EXERCISE: Each line of the material below needs to be returned exactly as written.
· · · ·
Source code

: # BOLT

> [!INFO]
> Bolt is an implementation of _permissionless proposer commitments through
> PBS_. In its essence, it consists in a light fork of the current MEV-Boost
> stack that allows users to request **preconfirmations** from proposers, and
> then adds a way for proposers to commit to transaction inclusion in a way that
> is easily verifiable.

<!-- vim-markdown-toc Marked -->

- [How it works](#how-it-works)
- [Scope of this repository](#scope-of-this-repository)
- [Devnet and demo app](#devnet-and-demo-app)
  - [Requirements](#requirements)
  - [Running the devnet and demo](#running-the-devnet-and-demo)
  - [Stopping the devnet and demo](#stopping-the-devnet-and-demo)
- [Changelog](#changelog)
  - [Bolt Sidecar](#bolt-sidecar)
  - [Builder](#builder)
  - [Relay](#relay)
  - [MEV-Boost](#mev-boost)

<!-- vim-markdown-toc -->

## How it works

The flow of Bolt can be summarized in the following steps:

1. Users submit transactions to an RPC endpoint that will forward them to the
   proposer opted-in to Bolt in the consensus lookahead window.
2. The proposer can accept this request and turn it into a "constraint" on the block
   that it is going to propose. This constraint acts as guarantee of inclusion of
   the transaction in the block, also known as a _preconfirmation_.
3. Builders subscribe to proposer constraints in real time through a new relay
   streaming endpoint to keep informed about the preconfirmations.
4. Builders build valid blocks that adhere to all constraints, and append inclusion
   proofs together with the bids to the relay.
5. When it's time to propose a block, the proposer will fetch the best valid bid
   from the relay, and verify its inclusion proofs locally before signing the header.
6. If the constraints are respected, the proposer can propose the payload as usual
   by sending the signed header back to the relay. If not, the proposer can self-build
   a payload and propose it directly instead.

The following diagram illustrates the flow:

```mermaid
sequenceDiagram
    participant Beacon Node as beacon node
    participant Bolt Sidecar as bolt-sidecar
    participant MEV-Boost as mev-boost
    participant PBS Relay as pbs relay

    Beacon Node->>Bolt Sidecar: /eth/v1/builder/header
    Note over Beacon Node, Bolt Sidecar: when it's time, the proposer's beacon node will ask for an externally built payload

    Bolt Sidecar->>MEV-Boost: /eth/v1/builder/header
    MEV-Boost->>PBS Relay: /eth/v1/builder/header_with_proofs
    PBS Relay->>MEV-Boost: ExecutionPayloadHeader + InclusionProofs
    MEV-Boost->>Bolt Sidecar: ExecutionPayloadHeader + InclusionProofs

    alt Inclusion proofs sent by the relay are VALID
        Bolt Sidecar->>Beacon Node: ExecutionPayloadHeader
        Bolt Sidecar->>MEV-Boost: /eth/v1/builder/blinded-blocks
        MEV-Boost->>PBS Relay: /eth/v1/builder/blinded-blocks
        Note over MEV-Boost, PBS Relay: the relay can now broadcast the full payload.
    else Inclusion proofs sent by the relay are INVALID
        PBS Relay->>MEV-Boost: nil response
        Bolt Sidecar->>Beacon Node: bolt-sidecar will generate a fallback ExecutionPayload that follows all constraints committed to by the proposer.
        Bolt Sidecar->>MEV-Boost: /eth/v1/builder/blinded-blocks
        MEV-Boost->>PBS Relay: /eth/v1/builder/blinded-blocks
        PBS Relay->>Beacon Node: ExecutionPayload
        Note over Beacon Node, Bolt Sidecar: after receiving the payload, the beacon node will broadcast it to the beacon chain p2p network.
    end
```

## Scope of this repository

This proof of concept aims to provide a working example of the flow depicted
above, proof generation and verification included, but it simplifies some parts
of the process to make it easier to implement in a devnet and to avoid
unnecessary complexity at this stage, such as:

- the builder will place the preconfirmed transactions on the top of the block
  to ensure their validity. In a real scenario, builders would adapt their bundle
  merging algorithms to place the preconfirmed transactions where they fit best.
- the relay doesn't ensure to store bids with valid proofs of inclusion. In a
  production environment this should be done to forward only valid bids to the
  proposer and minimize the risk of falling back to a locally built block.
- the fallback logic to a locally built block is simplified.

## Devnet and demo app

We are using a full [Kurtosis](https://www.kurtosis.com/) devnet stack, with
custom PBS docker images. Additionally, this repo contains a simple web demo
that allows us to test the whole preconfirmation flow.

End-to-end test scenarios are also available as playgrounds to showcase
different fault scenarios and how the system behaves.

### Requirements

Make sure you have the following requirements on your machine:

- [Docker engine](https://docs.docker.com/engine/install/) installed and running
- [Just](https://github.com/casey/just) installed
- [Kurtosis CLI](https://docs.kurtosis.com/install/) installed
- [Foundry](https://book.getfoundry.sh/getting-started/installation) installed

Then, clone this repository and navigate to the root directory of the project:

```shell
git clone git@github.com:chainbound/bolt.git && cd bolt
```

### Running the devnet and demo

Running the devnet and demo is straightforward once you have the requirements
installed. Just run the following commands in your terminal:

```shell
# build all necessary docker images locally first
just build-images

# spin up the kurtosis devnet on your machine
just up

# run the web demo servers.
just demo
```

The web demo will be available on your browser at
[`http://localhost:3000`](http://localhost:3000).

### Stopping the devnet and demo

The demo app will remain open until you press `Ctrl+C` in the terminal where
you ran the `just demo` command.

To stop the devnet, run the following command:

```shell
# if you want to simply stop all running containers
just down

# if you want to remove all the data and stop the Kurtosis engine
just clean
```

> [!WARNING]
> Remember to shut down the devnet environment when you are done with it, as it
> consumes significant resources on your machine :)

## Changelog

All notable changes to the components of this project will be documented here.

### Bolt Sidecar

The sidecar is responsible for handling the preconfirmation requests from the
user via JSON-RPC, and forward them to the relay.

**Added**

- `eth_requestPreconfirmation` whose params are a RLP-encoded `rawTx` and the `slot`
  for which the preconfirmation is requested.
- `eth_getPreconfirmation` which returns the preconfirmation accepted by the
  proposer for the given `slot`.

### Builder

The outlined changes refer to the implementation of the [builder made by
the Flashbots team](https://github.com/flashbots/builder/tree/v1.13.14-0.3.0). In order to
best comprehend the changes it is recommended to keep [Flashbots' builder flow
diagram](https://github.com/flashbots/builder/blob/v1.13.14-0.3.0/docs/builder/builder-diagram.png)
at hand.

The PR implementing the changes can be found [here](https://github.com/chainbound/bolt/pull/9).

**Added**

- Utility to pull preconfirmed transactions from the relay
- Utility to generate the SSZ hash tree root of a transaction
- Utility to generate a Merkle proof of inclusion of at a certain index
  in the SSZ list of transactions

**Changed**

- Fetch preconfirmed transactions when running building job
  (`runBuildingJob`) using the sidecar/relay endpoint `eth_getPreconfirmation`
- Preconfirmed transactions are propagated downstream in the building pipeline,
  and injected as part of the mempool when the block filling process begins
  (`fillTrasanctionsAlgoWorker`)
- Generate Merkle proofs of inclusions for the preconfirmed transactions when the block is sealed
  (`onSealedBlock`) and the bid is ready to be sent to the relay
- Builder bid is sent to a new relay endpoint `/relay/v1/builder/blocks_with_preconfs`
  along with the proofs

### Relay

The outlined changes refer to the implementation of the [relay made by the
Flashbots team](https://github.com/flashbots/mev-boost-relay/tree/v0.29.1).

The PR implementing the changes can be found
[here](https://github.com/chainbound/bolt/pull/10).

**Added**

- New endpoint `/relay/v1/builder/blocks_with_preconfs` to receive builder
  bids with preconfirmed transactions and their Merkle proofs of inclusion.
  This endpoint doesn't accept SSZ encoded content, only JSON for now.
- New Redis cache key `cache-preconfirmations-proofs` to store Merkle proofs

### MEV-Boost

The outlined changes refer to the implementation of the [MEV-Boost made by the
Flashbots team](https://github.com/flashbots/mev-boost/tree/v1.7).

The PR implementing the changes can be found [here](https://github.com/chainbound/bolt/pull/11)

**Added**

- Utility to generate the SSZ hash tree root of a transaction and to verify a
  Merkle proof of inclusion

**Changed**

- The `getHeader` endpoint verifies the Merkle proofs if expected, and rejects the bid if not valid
· · · ·
OUTPUT BELOW:
Source code

: # BOLT

> [!INFO]
> Bolt is an implementation of _permissionless proposer commitments through
> PBS_. In its essence, it consists in a light fork of the current MEV-Boost
> stack that allows users to request **preconfirmations** from proposers, and
> then adds a way for proposers to commit to transaction inclusion in a way that
> is easily verifiable.

<!-- vim-markdown-toc Marked -->

- [How it works](#how-it-works)
- [Scope of this repository](#scope-of-this-repository)
- [Devnet and demo app](#devnet-and-demo-app)
  - [Requirements](#requirements)
  - [Running the devnet and demo](#running-the-devnet-and-demo)
  - [Stopping the devnet and demo](#stopping-the-devnet-and-demo)
- [Changelog](#changelog)
  - [Bolt Sidecar](#bolt-sidecar)
  - [Builder](#builder)
  - [Relay](#relay)
  - [MEV-Boost](#mev-boost)

<!-- vim-markdown-toc -->

## How it works

The flow of Bolt can be summarized in the following steps:

1. Users submit transactions to an RPC endpoint that will forward them to the
   proposer opted-in to Bolt in the consensus lookahead window.
2. The proposer can accept this request and turn it into a "constraint" on the block
   that it is going to propose. This constraint acts as guarantee of inclusion of
   the transaction in the block, also known as a _preconfirmation_.
3. Builders subscribe to proposer constraints in real time through a new relay
   streaming endpoint to keep informed about the preconfirmations.
4. Builders build valid blocks that adhere to all constraints, and append inclusion
   proofs together with the bids to the relay.
5. When it's time to propose a block, the proposer will fetch the best valid bid
   from the relay, and verify its inclusion proofs locally before signing the header.
6. If the constraints are respected, the proposer can propose the payload as usual
   by sending the signed header back to the relay. If not, the proposer can self-build
   a payload and propose it directly instead.

The following diagram illustrates the flow:

```mermaid
sequenceDiagram
    participant Beacon Node as beacon node
    participant Bolt Sidecar as bolt-sidecar
    participant MEV-Boost as mev-boost
    participant PBS Relay as pbs relay

    Beacon Node->>Bolt Sidecar: /eth/v1/builder/header
    Note over Beacon Node, Bolt Sidecar: when it's time, the proposer's beacon node will ask for an externally built payload

    Bolt Sidecar->>MEV-Boost: /eth/v1/builder/header
    MEV-Boost->>PBS Relay: /eth/v1/builder/header_with_proofs
    PBS Relay->>MEV-Boost: ExecutionPayloadHeader + InclusionProofs
    MEV-Boost->>Bolt Sidecar: ExecutionPayloadHeader + InclusionProofs

    alt Inclusion proofs sent by the relay are VALID
        Bolt Sidecar->>Beacon Node: ExecutionPayloadHeader
        Bolt Sidecar->>MEV-Boost: /eth/v1/builder/blinded-blocks
        MEV-Boost->>PBS Relay: /eth/v1/builder/blinded-blocks
        Note over MEV-Boost, PBS Relay: the relay can now broadcast the full payload.
    else Inclusion proofs sent by the relay are INVALID
        PBS Relay->>MEV-Boost: nil response
        Bolt Sidecar->>Beacon Node: bolt-sidecar will generate a fallback ExecutionPayload that follows all constraints committed to by the proposer.
        Bolt Sidecar->>MEV-Boost: /eth/v1/builder/blinded-blocks
        MEV-Boost->>PBS Relay: /eth/v1/builder/blinded-blocks
        PBS Relay->>Beacon Node: ExecutionPayload
        Note over Beacon Node, Bolt Sidecar: after receiving the payload, the beacon node will broadcast it to the beacon chain p2p network.
    end
```

## Scope of this repository

This proof of concept aims to provide a working example of the flow depicted
above, proof generation and verification included, but it simplifies some parts
of the process to make it easier to implement in a devnet and to avoid
unnecessary complexity at this stage, such as:

- the builder will place the preconfirmed transactions on the top of the block
  to ensure their validity. In a real scenario, builders would adapt their bundle
  merging algorithms to place the preconfirmed transactions where they fit best.
- the relay doesn't ensure to store bids with valid proofs of inclusion. In a
  production environment this should be done to forward only valid bids to the
  proposer and minimize the risk of falling back to a locally built block.
- the fallback logic to a locally built block is simplified.

## Devnet and demo app

We are using a full [Kurtosis](https://www.kurtosis.com/) devnet stack, with
custom PBS docker images. Additionally, this repo contains a simple web demo
that allows us to test the whole preconfirmation flow.

End-to-end test scenarios are also available as playgrounds to showcase
different fault scenarios and how the system behaves.

### Requirements

Make sure you have the following requirements on your machine:

- [Docker engine](https://docs.docker.com/engine/install/) installed and running
- [Just](https://github.com/casey/just) installed
- [Kurtosis CLI](https://docs.kurtosis.com/install/) installed
- [Foundry](https://book.getfoundry.sh/getting-started/installation) installed

Then, clone this repository and navigate to the root directory of the project:

```shell
git clone git@github.com:chainbound/bolt.git && cd bolt
```

### Running the devnet and demo

Running the devnet and demo is straightforward once you have the requirements
installed. Just run the following commands in your terminal:

```shell
# build all necessary docker images locally first
just build-images

# spin up the kurtosis devnet on your machine
just up

# run the web demo servers.
just demo
```

The web demo will be available on your browser at
[`http://localhost:3000`](http://localhost:3000).

### Stopping the devnet and demo

The demo app will remain open until you press `Ctrl+C` in the terminal where
you ran the `just demo` command.

To stop the devnet, run the following command:

```shell
# if you want to simply stop all running containers
just down

# if you want to remove all the data and stop the Kurtosis engine
just clean
```

> [!WARNING]
> Remember to shut down the devnet environment when you are done with it, as it
> consumes significant resources on your machine :)

## Changelog

All notable changes to the components of this project will be documented here.

### Bolt Sidecar

The sidecar is responsible for handling the preconfirmation requests from the
user via JSON-RPC, and forward them to the relay.

**Added**

- `eth_requestPreconfirmation` whose params are a RLP-encoded `rawTx` and the `slot`
  for which the preconfirmation is requested.
- `eth_getPreconfirmation` which returns the preconfirmation accepted by the
  proposer for the given `slot`.

### Builder

The outlined changes refer to the implementation of the [builder made by
the Flashbots team](https://github.com/flashbots/builder/tree/v1.13.14-0.3.0). In order to
best comprehend the changes it is recommended to keep [Flashbots' builder flow
diagram](https://github.com/flashbots/builder/blob/v1.13.14-0.3.0/docs/builder/builder-diagram.png)
at hand.

The PR implementing the changes can be found [here](https://github.com/chainbound/bolt/pull/9).

**Added**

- Utility to pull preconfirmed transactions from the relay
- Utility to generate the SSZ hash tree root of a transaction
- Utility to generate a Merkle proof of inclusion of at a certain index
  in the SSZ list of transactions

**Changed**

- Fetch preconfirmed transactions when running building job
  (`runBuildingJob`) using the sidecar/relay endpoint `eth_getPreconfirmation`
- Preconfirmed transactions are propagated downstream in the building pipeline,
  and injected as part of the mempool when the block filling process begins
  (`fillTrasanctionsAlgoWorker`)
- Generate Merkle proofs of inclusions for the preconfirmed transactions when the block is sealed
  (`onSealedBlock`) and the bid is ready to be sent to the relay
- Builder bid is sent to a new relay endpoint `/relay/v1/builder/blocks_with_preconfs`
  along with the proofs

### Relay

The outlined changes refer to the implementation of the [relay made by the
Flashbots team](https://github.com/flashbots/mev-boost-relay/tree/v0.29.1).

The PR implementing the changes can be found
[here](https://github.com/chainbound/bolt/pull/10).

**Added**

- New endpoint `/relay/v1/builder/blocks_with_preconfs` to receive builder
  bids with preconfirmed transactions and their Merkle proofs of inclusion.
  This endpoint doesn't accept SSZ encoded content, only JSON for now.
- New Redis cache key `cache-preconfirmations-proofs` to store Merkle proofs

### MEV-Boost

The outlined changes refer to the implementation of the [MEV-Boost made by the
Flashbots team](https://github.com/flashbots/mev-boost/tree/v1.7).

The PR implementing the changes can be found [here](https://github.com/chainbound/bolt/pull/11)

**Added**

- Utility to generate the SSZ hash tree root of a transaction and to verify a
  Merkle proof of inclusion

**Changed**

- The `getHeader` endpoint verifies the Merkle proofs if expected, and rejects the bid if not valid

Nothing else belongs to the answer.